Dormí donde la noche me sorprendió: en la tienda de los húngaros nómadas, en la errante carreta de los titiriteros, en el mísero hostal donde albergan mendigos, o en el camino real. No hubo fiesta de pueblo, ni circo de plazuela donde no estuviera riendo de la vida a carcajadas como todo mortal.
Si la buena suerte me obsequió con una moneda, en una sota o en un rey se perdió. Y entonces me decía filosóficamente: si la suerte la trajo, ella se la llevó.
Amé con el alma a todas las mujeres que en mi loca aventura y a mi mano encontré.

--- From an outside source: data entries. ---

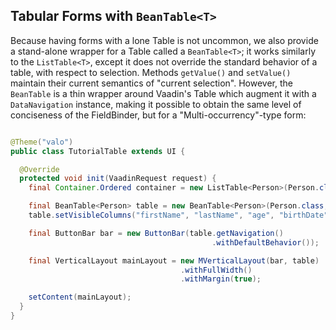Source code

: 

## Tabular Forms with `BeanTable<T>`

Because having forms with a lone Table is not uncommon, we also provide a stand-alone wrapper for a Table called a `BeanTable<T>`; it works similarly to the `ListTable<T>`, except it does not override the standard behavior of a table, with respect to selection. Methods `getValue()` and `setValue()` maintain their current semantics of "current selection". However, the `BeanTable` is a thin wrapper around Vaadin's Table which augment it with a `DataNavigation` instance, making it possible to obtain the same level of conciseness of the FieldBinder, but for a "Multi-occurrency"-type form:

```java

@Theme("valo")
public class TutorialTable extends UI {

  @Override
  protected void init(VaadinRequest request) {
    final Container.Ordered container = new ListTable<Person>(Person.class);

    final BeanTable<Person> table = new BeanTable<Person>(Person.class, container);
    table.setVisibleColumns("firstName", "lastName", "age", "birthDate");

    final ButtonBar bar = new ButtonBar(table.getNavigation()
                                             .withDefaultBehavior());

    final VerticalLayout mainLayout = new MVerticalLayout(bar, table)
                                      .withFullWidth()
                                      .withMargin(true);

    setContent(mainLayout);
  }
}

```

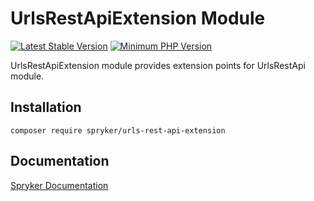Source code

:# UrlsRestApiExtension Module
[![Latest Stable Version](https://poser.pugx.org/spryker/urls-rest-api-extension/v/stable.svg)](https://packagist.org/packages/spryker/urls-rest-api-extension)
[![Minimum PHP Version](https://img.shields.io/badge/php-%3E%3D%208.3-8892BF.svg)](https://php.net/)

UrlsRestApiExtension module provides extension points for UrlsRestApi module.

## Installation

```
composer require spryker/urls-rest-api-extension
```

## Documentation

[Spryker Documentation](https://docs.spryker.com)
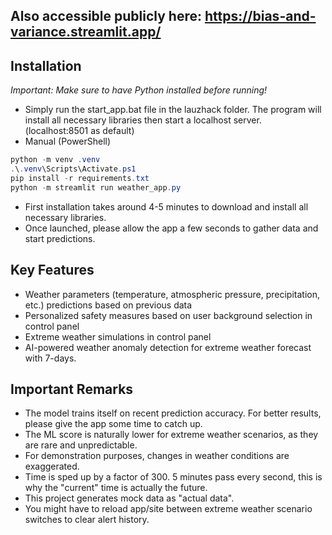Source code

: ## Also accessible publicly here: https://bias-and-variance.streamlit.app/

## Installation
*Important: Make sure to have Python installed before running!* 
- Simply run the start_app.bat file in the lauzhack folder. The program will install all necessary libraries then start a localhost server. (localhost:8501 as default)
- Manual (PowerShell)
```powershell
python -m venv .venv
.\.venv\Scripts\Activate.ps1
pip install -r requirements.txt
python -m streamlit run weather_app.py
```

- First installation takes around 4-5 minutes to download and install all necessary libraries.
- Once launched, please allow the app a few seconds to gather data and start predictions.

## Key Features
- Weather parameters (temperature, atmospheric pressure, precipitation, etc.) predictions based on previous data
- Personalized safety measures based on user background selection in control panel
- Extreme weather simulations in control panel
- AI-powered weather anomaly detection for extreme weather forecast with 7-days.

## Important Remarks
- The model trains itself on recent prediction accuracy. For better results, please give the app some time to catch up.
- The ML score is naturally lower for extreme weather scenarios, as they are rare and unpredictable. 
- For demonstration purposes, changes in weather conditions are exaggerated.
- Time is sped up by a factor of 300. 5 minutes pass every second, this is why the "current" time is actually the future.
- This project generates mock data as "actual data".
- You might have to reload app/site between extreme weather scenario switches to clear alert history.
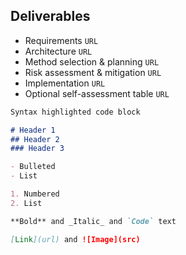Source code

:## Deliverables
- Requirements
`URL`
- Architecture
`URL`
- Method selection & planning
`URL`
- Risk assessment & mitigation
`URL`
- Implementation
`URL`
- Optional self-assessment table
`URL`


```markdown
Syntax highlighted code block

# Header 1
## Header 2
### Header 3

- Bulleted
- List

1. Numbered
2. List

**Bold** and _Italic_ and `Code` text

[Link](url) and ![Image](src)
```


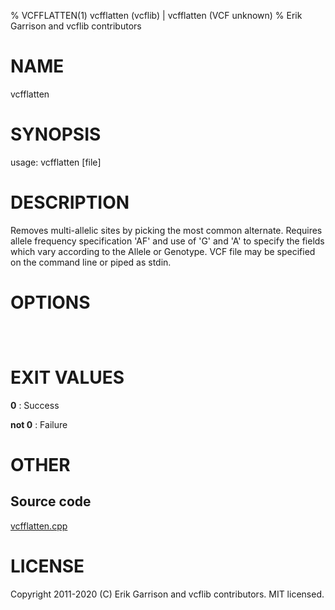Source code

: % VCFFLATTEN(1) vcfflatten (vcflib) | vcfflatten (VCF unknown)
% Erik Garrison and vcflib contributors

# NAME

vcfflatten

# SYNOPSIS

usage: vcfflatten [file]

# DESCRIPTION

Removes multi-allelic sites by picking the most common alternate. Requires allele frequency specification 'AF' and use of 'G' and 'A' to specify the fields which vary according to the Allele or Genotype. VCF file may be specified on the command line or piped as stdin.

# OPTIONS

```



```



# EXIT VALUES

**0**
: Success

**not 0**
: Failure

# OTHER

## Source code

[vcfflatten.cpp](https://github.com/vcflib/vcflib/blob/master/src/vcfflatten.cpp)

# LICENSE

Copyright 2011-2020 (C) Erik Garrison and vcflib contributors. MIT licensed.

<!--
  Created with ./scripts/bin2md.rb scripts/bin2md-template.erb
-->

A unas por buenas, a otras por bonitas, y a las demás, ni yo mismo supe por qué. Pero como en todas puse mi delicado espíritu, mi corazón bohemio errante y trovador, todas me escarnecieron, todas me abandonaron y todas me dejaron mal herido de amor.
Aquí me tienes madre, lleno de cicatrices y de horror por la vida. Madre mía, pequé. Tú que sigues los ejemplos de Cristo, recíbeme y perdóname por lo mucho que amé.
Aquí me tienes madre mía, consuélame, perdóname, cobíjame en tus alas con santa pasión, recíbeme en tus brazos amorosos y tiernos, y apriétame llorando contra tu corazón".